Hello Xenomai group.

We appear to have a regression in the rt_imx_uart driver in Xenomai 3.1.  The problem didn't exist in 3.0.7, and I believe it did exist in 3.0.10.  Between those two I did not try to narrow it down.  I discovered this when connecting a UART on a 3.1 system to a UART on a 3.0.7 system, both being IMX6 Dual-Lite SOM's, and the cross-connected UARTs would not intercommunicate (100% framing errors).  A simple TX/RX loopback test on either system was successful, but the cross-connect (like cross-link.c might use) was unsuccessful with a mixed 3.0.7 <--> 3.1 environment.


I traced this to the setting (or not setting) of the UCR2_SRST bit in the rt_imx_uart_set_config() routine.  The IMX6 TRM defines this bit as SRST_B (B as in 'bar' as in inverted) and so setting this bit means *no software reset", so not setting it results in a software reset, which results in leaving the UART clock divisors at default and the resulting rate is 80mhz.  The user-selected (via ioctl()) baud rate and other parameters therefore have no effect.


The patch below fixes this problem.  I hope I have the proper format.

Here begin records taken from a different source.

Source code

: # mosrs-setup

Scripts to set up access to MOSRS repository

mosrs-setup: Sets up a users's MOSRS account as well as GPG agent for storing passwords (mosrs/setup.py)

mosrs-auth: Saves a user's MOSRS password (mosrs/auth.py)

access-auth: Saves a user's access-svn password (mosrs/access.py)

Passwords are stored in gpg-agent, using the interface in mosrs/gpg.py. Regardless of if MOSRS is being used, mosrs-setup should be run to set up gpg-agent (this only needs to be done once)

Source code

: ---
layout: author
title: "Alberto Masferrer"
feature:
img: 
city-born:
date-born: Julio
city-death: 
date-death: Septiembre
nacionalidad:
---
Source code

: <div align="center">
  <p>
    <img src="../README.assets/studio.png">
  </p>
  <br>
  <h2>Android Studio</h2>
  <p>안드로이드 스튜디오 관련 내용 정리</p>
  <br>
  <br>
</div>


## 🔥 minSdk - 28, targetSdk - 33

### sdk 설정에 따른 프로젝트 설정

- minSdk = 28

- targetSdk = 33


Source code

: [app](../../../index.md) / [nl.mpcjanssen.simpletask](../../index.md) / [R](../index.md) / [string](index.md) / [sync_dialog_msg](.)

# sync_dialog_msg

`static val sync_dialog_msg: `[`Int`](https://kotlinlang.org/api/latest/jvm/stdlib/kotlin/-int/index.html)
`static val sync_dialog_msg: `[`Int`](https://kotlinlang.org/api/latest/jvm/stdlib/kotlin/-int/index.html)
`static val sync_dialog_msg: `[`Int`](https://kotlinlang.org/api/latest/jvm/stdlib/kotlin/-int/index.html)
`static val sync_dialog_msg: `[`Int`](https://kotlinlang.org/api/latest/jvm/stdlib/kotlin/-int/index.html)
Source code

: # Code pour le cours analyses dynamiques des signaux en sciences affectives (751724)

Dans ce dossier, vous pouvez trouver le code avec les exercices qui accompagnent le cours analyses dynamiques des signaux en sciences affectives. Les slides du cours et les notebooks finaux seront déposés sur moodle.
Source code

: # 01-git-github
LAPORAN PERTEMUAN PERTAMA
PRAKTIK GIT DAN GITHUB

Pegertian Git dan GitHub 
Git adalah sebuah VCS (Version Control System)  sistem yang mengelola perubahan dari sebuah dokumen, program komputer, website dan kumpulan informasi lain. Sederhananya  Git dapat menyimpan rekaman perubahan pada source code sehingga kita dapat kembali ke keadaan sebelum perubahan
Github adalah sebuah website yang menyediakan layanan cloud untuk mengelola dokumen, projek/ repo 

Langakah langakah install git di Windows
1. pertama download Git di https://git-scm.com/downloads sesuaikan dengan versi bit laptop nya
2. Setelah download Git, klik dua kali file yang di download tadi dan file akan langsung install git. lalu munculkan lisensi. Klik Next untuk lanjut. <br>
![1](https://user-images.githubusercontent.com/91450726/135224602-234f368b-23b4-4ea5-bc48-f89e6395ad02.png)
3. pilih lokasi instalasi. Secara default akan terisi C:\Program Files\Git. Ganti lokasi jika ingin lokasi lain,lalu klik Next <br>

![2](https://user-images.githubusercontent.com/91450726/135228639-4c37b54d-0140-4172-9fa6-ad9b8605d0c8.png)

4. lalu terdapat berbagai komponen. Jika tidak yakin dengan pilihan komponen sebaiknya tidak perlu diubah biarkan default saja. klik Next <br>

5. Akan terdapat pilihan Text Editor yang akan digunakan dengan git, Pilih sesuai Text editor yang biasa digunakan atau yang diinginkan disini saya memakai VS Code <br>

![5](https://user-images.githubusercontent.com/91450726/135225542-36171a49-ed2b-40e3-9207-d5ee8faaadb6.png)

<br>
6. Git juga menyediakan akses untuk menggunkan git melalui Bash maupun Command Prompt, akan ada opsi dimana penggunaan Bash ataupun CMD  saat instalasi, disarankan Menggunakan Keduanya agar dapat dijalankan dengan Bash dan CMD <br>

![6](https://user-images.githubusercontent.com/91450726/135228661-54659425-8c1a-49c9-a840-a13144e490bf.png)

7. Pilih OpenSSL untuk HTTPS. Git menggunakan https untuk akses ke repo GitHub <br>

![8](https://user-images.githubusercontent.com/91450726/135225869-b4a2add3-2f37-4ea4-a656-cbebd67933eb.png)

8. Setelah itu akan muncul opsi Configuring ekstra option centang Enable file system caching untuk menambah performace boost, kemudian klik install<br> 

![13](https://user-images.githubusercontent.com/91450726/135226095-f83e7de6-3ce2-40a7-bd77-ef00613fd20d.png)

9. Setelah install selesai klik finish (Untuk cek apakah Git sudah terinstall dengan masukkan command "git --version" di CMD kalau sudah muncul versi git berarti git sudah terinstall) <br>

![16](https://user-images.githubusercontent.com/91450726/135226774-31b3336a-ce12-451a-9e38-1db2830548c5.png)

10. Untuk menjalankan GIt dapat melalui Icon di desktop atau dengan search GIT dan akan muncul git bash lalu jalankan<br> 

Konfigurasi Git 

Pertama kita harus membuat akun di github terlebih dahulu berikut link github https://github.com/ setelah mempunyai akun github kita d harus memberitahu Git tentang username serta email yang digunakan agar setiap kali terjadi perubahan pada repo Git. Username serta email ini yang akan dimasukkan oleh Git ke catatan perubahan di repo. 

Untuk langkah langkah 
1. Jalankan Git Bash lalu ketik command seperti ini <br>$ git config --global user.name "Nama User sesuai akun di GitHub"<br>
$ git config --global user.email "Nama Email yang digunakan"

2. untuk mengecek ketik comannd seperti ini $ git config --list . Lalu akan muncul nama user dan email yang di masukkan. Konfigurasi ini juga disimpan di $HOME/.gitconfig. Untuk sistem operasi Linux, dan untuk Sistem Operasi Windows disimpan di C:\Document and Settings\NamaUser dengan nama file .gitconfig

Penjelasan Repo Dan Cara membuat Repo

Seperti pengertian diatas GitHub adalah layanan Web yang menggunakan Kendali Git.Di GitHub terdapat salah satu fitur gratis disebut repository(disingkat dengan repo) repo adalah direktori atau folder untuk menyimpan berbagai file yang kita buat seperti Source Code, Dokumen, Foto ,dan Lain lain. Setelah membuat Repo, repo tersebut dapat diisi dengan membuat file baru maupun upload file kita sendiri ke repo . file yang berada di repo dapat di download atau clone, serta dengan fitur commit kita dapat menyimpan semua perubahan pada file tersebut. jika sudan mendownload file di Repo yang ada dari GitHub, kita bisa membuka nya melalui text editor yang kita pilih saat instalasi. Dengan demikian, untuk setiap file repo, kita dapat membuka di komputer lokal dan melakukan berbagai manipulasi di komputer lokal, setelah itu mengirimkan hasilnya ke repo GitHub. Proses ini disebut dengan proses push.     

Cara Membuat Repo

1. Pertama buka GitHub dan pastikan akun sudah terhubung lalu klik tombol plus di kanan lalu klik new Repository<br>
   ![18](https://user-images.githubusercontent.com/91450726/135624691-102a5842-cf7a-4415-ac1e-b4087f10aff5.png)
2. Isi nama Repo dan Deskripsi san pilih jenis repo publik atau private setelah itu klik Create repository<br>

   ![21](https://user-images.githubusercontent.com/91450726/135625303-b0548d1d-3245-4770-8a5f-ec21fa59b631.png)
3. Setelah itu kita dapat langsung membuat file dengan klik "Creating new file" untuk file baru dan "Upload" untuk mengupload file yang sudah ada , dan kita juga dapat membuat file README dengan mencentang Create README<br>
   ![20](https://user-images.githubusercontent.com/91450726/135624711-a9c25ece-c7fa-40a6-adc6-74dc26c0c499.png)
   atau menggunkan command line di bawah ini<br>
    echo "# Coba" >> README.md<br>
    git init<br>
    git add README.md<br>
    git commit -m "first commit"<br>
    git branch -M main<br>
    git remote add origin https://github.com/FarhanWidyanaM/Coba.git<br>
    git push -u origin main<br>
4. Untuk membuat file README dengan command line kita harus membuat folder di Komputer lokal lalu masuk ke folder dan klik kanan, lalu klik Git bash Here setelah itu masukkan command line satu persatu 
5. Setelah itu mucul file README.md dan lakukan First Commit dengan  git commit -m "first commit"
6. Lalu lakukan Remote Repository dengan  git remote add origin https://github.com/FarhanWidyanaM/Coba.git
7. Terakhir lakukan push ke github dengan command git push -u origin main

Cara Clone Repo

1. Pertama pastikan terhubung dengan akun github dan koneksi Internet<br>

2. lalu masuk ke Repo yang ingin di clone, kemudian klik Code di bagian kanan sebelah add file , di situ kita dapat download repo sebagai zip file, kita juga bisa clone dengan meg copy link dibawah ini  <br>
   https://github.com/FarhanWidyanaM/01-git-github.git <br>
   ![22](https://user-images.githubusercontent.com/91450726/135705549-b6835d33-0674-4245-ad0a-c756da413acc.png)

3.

There may be another "benign" issue with this driver, but I would defer that to someone more familiar with it.  Specifically, it's with the routine rt_imx_uart_setup_ufcr(), whose function appears to be duplicated in rt_imx_uart_set_config().  In the driver init, rt_imx_uart_setup_ufcr() is called after the call to rt_imx_uart_set_config(), but in another place it is not called after the set_config() call.  I think rt_imx_uart_setup_ufcr() should be removed along with the call to it during initialization but the patch below does not include that mod.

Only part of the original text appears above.